• **Stored data**:

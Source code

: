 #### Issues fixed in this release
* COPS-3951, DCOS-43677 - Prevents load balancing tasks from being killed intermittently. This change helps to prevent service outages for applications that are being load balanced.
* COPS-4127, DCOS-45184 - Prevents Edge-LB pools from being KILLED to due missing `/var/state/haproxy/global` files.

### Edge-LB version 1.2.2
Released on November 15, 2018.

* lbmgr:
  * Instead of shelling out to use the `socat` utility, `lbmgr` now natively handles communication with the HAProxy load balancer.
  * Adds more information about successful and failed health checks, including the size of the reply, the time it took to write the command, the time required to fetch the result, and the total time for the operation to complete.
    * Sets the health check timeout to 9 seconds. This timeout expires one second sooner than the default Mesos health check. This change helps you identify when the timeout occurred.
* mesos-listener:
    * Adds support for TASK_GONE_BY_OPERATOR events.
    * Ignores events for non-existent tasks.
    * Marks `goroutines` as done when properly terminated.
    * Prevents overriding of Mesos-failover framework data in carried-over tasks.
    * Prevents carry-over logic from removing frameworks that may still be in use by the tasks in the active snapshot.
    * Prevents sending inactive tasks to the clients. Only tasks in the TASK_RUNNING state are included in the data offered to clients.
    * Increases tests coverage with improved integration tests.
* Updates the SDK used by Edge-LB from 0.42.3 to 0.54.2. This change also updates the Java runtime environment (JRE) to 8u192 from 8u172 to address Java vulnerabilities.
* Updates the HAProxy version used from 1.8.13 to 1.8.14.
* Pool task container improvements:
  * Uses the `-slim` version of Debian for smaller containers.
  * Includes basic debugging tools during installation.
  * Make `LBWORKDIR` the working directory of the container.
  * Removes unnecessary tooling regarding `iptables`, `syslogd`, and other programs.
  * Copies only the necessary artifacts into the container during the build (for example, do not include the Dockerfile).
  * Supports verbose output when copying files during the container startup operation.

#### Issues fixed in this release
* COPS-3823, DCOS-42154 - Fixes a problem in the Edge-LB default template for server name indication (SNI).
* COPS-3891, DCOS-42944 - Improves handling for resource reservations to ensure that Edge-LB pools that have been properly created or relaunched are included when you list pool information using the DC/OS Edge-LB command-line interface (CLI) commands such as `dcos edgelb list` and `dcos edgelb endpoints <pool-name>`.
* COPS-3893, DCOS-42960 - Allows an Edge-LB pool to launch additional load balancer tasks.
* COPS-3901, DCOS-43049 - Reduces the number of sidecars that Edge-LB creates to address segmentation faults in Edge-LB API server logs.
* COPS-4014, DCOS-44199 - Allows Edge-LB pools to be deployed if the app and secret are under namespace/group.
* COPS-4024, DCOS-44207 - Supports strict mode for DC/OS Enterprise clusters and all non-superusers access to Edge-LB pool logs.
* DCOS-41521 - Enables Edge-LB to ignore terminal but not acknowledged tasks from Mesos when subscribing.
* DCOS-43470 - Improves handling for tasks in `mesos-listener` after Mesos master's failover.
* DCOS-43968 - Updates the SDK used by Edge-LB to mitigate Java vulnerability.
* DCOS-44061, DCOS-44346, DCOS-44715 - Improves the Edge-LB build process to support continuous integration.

• **What the task asks**: In the data above, copy every line where the string "handling" appears.

• **Solution to this exercise**:
* COPS-3891, DCOS-42944 - Improves handling for resource reservations to ensure that Edge-LB pools that have been properly created or relaunched are included when you list pool information using the DC/OS Edge-LB command-line interface (CLI) commands such as `dcos edgelb list` and `dcos edgelb endpoints <pool-name>`.
* DCOS-43470 - Improves handling for tasks in `mesos-listener` after Mesos master's failover.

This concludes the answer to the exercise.